Among various topics that fall under the above category, she is currently focusing on 1) Fe and Cu based High Temperature Superconductivity, 2) Topological phases, 3) Application of neural network based machine learning.
Using machine learning to quantify the symmetry breaking of STM twisted bilayer graphene data
Twisted Bilayer Graphene (TBG), a graphene bilayer with one layer oriented at a certain angle relative to the other, has been undergoing a wealth of research due to its superconductive properties at the ‘magic angle’ (~1.1 degrees). STM images of TBG twisted to the magic angle will be examined; under certain voltage bias slices, the TBG exhibits spontaneous symmetry breaking. Although this is visually apparent, there is a need to quantify such a qualitative observation. Machine learning (ML) techniques can structure the data which in turn can describe and quantify symmetry breaking. However, raw STM images have too many features for an ML algorithm to adequately describe. Therefore, we construct a smaller set of peticular features of the STM data that retain the symmetry breaking characteristics while also reducing enougth to be appropriately analyzed by an ML algorithm. The results of the ML algorithm characterizes the structure of the data and gives insight into the type and degree of symmetry breaking.
Project question that defines the REU student's project:
How can machine learning (ML) be used to quantify the kind and extent of symmetry breaking seen in STM data of TBG which is rich in data yet limited in sample size?

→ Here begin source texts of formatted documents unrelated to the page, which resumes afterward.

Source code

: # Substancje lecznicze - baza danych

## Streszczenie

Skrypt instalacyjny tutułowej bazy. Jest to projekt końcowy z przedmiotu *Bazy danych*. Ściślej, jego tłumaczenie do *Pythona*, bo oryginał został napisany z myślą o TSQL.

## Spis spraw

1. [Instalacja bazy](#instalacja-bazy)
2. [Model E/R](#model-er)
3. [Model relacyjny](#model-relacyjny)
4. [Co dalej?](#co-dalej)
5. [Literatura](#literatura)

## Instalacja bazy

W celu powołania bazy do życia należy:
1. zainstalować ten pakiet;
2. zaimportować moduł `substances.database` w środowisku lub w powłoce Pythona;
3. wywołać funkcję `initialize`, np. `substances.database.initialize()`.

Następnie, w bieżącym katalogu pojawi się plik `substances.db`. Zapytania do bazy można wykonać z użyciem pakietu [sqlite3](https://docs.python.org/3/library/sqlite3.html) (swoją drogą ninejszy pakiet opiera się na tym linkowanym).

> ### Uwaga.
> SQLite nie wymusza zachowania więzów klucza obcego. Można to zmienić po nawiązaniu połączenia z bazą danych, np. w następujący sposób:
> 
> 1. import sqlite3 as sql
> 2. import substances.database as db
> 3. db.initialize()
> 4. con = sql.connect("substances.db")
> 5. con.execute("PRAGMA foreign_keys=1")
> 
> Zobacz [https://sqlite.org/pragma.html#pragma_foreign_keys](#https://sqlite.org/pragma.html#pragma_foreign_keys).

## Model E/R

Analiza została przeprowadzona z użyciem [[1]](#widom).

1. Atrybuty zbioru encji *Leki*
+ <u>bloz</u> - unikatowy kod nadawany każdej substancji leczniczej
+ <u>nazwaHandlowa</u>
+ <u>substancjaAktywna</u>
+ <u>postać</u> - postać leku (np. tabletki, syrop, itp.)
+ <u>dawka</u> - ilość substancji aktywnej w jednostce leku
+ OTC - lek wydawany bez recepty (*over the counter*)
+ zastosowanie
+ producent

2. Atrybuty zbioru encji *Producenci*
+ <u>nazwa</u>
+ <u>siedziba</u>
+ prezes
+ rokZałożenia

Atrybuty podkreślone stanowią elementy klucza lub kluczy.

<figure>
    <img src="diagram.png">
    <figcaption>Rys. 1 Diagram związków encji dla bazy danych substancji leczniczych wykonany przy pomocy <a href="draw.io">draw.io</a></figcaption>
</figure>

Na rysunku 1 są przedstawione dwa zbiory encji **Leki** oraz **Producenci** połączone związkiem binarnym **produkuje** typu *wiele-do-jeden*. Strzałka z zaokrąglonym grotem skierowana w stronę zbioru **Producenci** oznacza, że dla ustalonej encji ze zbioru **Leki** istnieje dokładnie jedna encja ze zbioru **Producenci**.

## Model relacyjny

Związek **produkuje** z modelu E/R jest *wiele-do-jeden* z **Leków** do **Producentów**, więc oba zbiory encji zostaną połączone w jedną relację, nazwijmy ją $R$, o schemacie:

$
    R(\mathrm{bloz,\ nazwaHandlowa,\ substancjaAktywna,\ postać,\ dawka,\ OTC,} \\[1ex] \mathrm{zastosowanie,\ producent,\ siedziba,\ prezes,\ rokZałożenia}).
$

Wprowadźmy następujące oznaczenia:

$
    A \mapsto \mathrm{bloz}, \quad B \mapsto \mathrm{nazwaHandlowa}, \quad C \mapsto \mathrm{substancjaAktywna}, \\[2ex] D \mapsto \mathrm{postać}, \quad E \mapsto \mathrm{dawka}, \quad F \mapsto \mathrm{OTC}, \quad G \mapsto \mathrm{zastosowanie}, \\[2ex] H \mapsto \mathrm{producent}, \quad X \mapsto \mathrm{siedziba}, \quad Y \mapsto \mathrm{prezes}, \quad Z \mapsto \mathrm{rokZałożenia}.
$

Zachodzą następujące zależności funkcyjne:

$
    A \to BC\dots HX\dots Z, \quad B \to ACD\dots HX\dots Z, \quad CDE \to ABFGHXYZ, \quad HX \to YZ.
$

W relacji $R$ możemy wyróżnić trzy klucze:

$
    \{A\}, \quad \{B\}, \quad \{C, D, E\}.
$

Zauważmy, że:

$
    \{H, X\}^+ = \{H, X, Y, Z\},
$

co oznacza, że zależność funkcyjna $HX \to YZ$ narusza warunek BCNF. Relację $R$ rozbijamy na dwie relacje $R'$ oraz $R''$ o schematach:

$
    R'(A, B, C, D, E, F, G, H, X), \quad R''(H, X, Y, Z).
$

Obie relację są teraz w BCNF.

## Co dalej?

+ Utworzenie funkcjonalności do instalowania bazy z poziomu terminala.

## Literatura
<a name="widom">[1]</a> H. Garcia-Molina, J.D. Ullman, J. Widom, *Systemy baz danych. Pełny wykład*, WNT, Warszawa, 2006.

Project plan/research task to answer the research question:
The nature of the project is very exploratory and requires that tasks be dynamic. The first step to the project will be to find a natural way to represent the data, so that a machine learning (ML) algorithm can reasonably act on it but still preserve the characteristic symmetry breaking. Such a task must also be generalizable to ensure that the same ML algorithm can be applied to multiple data sets without manual bias. Once an appropriate feature selection algorithm is achieved data can be fed into a ML algorithm. The results of the algorithm can be interpreted to conclude if the results given can be used or not. If not there are several hyperparameters of the ML algorithm that can be tuned to achieve better results. Then several test data sets can be used to verify the *appropriate hyperparameters. Finally, all of the data sets may be analyzed and interpreted to find descripted and hopefully quantifiable attributes of the data. This may lead to a method quantifying TBG symmetry breaking. Depending on the status of the project’s experimental colaborators, there may be the possibility of obtaining more data, which could further prove or refine the methods previously employed. Ultimately, a general algorithm could be created that quantifies and defines the symmetry breaking that TBG undergoes in different circumstances.
List of tasks to be performed by the REU student and tasks to be performed by the mentor to answer the research questions:
All of the above will be done by the REU student. However, direction and close advisory will be given to ensure that the project stays on path and is successful.